Your answer should be the lines below from the one holding "return users bookmarks|" through the one holding "- Improve subtitle selection UI", copied exactly and with nothing else.

=== Begin Enclosure ===

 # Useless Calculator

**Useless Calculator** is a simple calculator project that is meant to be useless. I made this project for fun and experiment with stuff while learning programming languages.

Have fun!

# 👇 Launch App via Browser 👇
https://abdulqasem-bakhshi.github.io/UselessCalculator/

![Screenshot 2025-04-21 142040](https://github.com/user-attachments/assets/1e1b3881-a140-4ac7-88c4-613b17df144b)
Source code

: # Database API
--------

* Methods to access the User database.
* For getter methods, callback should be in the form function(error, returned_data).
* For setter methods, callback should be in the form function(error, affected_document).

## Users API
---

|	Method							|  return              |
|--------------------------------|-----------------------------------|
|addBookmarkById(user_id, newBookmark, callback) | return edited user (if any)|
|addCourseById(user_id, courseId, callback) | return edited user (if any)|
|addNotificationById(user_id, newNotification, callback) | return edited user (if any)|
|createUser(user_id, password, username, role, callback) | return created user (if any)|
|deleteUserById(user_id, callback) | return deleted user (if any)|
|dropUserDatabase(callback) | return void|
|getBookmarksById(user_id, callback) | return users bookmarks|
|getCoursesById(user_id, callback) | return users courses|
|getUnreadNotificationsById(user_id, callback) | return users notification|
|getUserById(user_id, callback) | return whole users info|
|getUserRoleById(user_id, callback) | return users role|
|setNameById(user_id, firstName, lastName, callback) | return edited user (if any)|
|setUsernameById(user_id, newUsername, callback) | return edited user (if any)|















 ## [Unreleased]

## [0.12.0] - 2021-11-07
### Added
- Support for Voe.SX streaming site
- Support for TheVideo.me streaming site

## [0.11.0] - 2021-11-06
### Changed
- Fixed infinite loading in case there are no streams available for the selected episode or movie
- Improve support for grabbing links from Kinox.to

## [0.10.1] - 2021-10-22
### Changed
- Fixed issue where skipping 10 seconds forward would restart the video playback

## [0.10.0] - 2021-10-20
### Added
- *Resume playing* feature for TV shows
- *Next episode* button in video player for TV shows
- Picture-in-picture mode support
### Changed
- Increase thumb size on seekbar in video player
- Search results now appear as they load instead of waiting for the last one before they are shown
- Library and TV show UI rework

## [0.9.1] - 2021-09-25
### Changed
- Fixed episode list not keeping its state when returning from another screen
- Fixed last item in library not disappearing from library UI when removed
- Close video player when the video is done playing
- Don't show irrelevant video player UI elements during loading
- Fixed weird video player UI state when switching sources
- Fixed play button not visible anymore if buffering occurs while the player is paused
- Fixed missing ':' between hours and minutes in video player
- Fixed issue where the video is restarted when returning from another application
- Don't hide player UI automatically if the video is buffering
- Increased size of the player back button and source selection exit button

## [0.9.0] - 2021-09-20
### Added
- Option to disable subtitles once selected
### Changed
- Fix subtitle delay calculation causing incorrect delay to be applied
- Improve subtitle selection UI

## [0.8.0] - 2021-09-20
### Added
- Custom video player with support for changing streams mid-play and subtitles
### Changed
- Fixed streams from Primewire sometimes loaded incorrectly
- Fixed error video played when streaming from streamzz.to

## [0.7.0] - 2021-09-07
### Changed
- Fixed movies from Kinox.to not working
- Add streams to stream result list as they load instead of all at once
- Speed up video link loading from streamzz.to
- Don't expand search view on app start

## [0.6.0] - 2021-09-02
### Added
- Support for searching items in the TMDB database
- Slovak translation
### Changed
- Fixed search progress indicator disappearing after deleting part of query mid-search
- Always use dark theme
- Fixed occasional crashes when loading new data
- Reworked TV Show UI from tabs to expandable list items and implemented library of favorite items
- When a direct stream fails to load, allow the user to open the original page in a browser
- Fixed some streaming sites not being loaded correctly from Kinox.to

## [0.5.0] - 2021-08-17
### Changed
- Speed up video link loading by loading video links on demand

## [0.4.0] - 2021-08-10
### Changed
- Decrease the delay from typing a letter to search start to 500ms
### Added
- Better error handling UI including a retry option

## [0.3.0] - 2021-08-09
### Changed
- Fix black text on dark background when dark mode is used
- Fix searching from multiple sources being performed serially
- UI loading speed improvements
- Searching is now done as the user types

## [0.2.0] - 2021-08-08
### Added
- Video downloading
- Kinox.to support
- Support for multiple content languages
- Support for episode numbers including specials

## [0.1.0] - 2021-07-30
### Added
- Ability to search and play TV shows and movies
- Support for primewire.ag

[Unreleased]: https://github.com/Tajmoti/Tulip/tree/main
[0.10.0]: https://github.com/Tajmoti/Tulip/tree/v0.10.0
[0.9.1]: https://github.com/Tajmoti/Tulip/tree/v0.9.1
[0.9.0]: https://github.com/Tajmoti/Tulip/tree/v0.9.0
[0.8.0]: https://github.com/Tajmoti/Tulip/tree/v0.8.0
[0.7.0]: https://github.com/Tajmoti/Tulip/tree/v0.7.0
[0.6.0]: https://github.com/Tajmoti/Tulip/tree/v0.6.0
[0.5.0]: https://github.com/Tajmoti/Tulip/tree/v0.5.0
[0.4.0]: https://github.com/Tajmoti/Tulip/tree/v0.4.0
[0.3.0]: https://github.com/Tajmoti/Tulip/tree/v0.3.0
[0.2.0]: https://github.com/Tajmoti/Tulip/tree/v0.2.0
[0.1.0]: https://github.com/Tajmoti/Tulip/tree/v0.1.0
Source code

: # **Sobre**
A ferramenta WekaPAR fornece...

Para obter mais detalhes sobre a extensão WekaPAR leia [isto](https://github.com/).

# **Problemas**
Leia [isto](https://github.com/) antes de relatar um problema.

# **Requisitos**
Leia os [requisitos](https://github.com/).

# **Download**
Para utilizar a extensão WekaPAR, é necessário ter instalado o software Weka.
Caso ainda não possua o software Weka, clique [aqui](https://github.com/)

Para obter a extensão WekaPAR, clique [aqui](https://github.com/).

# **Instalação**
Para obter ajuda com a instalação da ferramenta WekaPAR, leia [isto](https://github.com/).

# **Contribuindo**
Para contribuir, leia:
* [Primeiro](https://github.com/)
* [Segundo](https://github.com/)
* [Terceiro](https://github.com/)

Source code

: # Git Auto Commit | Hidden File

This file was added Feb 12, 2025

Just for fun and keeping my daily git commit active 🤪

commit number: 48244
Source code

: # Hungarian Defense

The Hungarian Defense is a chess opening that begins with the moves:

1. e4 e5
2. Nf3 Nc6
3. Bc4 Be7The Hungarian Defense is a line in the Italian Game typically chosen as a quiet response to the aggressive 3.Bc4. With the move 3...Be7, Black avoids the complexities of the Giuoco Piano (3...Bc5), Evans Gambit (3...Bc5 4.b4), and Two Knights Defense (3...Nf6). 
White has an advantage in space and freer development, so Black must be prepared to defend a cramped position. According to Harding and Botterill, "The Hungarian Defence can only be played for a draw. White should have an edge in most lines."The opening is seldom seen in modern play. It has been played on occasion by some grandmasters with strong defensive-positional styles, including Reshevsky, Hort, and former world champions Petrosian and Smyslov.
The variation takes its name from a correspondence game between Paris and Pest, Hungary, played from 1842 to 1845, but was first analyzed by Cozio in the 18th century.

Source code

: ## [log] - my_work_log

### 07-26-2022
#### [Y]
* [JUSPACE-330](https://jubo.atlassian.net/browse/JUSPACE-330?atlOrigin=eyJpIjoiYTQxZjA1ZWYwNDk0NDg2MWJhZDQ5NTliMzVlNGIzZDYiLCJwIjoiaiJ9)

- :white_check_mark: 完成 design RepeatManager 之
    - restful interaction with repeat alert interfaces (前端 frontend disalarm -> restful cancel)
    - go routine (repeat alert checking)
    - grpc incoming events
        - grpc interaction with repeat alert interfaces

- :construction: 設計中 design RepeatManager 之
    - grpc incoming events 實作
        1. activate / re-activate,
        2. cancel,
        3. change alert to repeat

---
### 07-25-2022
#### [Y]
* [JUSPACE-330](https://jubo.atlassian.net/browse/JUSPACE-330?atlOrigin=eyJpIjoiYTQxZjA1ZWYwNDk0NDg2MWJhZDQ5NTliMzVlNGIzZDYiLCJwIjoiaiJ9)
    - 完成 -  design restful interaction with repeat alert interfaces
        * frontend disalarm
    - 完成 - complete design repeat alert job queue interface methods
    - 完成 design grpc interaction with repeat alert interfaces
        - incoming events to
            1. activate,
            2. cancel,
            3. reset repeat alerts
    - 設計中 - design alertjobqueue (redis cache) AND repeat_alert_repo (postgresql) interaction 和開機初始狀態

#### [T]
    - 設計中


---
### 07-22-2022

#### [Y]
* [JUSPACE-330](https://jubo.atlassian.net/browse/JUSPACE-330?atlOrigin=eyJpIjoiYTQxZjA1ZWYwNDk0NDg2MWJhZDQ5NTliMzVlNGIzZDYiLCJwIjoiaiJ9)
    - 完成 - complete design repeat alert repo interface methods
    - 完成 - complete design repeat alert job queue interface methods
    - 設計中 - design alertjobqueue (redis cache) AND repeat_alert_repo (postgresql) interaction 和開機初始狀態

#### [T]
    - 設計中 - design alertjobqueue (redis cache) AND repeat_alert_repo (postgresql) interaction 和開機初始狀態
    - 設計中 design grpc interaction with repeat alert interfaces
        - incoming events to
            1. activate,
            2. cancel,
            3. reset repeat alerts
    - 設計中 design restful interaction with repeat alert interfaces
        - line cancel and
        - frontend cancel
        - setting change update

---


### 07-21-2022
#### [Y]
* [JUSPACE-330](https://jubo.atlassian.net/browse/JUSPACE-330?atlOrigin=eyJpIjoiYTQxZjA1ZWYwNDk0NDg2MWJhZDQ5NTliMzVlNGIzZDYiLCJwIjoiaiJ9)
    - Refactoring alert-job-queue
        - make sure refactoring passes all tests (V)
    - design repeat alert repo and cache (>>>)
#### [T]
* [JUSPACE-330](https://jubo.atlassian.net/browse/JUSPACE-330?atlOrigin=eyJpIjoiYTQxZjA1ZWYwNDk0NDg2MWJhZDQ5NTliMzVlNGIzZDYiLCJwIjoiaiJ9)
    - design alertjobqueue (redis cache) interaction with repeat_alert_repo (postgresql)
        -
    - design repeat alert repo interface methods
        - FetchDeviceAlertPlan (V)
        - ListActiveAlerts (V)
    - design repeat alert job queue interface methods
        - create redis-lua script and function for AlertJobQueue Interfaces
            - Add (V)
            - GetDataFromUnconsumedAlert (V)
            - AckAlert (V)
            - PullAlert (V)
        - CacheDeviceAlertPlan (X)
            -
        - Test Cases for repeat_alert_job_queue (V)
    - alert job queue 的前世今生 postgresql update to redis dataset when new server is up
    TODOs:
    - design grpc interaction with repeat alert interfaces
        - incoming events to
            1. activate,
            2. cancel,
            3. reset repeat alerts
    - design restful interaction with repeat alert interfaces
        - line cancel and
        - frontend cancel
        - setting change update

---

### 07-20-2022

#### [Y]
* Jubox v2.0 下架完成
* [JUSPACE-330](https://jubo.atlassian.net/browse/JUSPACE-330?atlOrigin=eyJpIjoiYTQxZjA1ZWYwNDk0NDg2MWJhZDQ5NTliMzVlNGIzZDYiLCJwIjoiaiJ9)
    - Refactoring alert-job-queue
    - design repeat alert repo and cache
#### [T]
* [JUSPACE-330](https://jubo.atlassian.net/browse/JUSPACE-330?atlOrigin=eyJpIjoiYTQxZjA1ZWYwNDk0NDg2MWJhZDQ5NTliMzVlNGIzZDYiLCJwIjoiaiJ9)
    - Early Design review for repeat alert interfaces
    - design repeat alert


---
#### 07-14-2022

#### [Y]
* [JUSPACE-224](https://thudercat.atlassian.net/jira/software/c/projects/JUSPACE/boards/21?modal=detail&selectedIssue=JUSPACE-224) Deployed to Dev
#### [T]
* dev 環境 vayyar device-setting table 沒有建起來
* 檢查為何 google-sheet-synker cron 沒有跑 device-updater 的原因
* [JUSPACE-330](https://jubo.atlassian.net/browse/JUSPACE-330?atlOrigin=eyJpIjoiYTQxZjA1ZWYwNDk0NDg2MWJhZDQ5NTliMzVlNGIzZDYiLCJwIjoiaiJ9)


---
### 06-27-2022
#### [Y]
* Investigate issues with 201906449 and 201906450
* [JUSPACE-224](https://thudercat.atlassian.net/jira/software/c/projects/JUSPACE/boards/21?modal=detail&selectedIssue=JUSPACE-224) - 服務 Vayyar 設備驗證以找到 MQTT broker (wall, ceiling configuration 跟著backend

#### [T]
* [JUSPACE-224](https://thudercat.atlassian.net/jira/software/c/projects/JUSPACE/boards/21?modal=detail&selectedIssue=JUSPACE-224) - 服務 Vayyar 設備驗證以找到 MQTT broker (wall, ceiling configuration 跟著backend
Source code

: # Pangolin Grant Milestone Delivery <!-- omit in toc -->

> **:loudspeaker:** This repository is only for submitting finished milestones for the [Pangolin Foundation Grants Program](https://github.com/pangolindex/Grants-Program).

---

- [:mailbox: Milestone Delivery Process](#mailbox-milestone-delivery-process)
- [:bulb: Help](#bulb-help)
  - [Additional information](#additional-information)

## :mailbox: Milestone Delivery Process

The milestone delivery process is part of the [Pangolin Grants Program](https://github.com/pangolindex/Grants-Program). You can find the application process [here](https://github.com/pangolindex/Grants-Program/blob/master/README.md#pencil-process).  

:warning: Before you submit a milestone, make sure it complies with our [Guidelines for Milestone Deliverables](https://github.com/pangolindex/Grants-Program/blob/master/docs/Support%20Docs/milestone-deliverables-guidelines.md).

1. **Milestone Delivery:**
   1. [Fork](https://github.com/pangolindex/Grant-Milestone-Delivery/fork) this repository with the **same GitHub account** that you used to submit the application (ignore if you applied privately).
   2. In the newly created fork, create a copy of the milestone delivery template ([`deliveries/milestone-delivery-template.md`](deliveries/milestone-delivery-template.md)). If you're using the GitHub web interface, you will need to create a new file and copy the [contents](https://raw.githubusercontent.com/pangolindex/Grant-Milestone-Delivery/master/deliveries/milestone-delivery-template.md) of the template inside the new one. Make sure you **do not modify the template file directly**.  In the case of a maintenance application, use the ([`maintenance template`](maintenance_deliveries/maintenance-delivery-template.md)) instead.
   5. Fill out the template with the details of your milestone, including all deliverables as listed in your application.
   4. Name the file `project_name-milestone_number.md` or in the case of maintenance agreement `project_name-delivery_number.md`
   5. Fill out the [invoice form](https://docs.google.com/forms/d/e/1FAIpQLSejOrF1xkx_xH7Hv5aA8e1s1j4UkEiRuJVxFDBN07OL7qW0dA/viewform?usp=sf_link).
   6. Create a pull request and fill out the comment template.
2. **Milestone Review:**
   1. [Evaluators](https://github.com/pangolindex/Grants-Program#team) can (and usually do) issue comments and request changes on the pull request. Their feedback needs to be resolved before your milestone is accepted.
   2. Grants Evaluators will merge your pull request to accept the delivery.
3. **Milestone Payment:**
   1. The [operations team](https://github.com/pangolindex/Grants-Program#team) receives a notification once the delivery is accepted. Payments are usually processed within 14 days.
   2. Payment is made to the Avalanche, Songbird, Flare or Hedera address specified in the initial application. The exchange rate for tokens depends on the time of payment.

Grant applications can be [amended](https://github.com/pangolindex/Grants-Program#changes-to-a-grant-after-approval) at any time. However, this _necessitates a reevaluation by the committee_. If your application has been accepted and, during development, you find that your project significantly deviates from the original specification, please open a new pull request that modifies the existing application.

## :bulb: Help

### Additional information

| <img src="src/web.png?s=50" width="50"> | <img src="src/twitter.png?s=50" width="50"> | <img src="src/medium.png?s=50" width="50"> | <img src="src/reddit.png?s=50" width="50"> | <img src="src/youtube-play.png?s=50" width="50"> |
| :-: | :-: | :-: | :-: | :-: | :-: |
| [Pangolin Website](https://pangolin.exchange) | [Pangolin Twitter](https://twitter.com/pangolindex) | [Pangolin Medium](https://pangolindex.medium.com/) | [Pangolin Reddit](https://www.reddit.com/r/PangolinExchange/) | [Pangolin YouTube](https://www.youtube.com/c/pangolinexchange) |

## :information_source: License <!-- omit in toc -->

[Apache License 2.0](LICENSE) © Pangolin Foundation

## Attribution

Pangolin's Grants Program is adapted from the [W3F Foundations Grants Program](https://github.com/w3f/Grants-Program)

=== End Enclosure ===

_SOLUTION_
|getBookmarksById(user_id, callback) | return users bookmarks|
|getCoursesById(user_id, callback) | return users courses|
|getUnreadNotificationsById(user_id, callback) | return users notification|
|getUserById(user_id, callback) | return whole users info|
|getUserRoleById(user_id, callback) | return users role|
|setNameById(user_id, firstName, lastName, callback) | return edited user (if any)|
|setUsernameById(user_id, newUsername, callback) | return edited user (if any)|















 ## [Unreleased]

## [0.12.0] - 2021-11-07
### Added
- Support for Voe.SX streaming site
- Support for TheVideo.me streaming site

## [0.11.0] - 2021-11-06
### Changed
- Fixed infinite loading in case there are no streams available for the selected episode or movie
- Improve support for grabbing links from Kinox.to

## [0.10.1] - 2021-10-22
### Changed
- Fixed issue where skipping 10 seconds forward would restart the video playback

## [0.10.0] - 2021-10-20
### Added
- *Resume playing* feature for TV shows
- *Next episode* button in video player for TV shows
- Picture-in-picture mode support
### Changed
- Increase thumb size on seekbar in video player
- Search results now appear as they load instead of waiting for the last one before they are shown
- Library and TV show UI rework

## [0.9.1] - 2021-09-25
### Changed
- Fixed episode list not keeping its state when returning from another screen
- Fixed last item in library not disappearing from library UI when removed
- Close video player when the video is done playing
- Don't show irrelevant video player UI elements during loading
- Fixed weird video player UI state when switching sources
- Fixed play button not visible anymore if buffering occurs while the player is paused
- Fixed missing ':' between hours and minutes in video player
- Fixed issue where the video is restarted when returning from another application
- Don't hide player UI automatically if the video is buffering
- Increased size of the player back button and source selection exit button

## [0.9.0] - 2021-09-20
### Added
- Option to disable subtitles once selected
### Changed
- Fix subtitle delay calculation causing incorrect delay to be applied
- Improve subtitle selection UI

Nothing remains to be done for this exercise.